Task goal:
From the data that follows, copy every line with the string "hand".

(Saved data entries)
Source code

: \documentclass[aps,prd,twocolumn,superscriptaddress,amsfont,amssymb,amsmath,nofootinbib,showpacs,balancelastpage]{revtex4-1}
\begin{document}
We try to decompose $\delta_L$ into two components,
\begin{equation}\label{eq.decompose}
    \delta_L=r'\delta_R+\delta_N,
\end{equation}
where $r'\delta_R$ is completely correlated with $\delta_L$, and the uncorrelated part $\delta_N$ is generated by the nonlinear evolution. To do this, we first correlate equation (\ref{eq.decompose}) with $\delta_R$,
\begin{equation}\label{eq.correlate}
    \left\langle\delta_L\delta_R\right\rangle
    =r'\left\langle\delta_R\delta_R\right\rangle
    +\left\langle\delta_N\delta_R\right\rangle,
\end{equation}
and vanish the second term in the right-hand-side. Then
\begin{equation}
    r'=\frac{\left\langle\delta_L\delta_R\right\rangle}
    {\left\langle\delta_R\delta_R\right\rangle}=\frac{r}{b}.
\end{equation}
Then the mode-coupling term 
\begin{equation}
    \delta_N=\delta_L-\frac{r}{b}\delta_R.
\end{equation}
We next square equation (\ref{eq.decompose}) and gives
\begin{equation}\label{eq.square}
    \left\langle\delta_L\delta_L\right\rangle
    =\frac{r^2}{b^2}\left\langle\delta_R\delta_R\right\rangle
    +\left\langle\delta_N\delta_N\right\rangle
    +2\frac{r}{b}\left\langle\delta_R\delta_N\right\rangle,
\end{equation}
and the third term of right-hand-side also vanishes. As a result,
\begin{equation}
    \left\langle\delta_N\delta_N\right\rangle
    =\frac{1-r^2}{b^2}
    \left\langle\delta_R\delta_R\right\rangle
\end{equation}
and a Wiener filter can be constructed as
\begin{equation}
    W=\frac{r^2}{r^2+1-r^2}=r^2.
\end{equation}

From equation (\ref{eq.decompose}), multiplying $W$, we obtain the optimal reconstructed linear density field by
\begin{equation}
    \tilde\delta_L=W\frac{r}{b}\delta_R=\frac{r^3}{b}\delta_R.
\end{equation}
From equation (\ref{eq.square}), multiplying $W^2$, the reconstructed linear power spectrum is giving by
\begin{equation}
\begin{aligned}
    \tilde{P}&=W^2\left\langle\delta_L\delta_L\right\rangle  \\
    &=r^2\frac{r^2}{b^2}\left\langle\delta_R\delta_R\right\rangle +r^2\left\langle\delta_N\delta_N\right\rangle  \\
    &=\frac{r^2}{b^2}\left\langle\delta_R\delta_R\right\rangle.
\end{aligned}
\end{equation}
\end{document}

Solution to the exercise:
and vanish the second term in the right-hand-side. Then
and the third term of right-hand-side also vanishes. As a result,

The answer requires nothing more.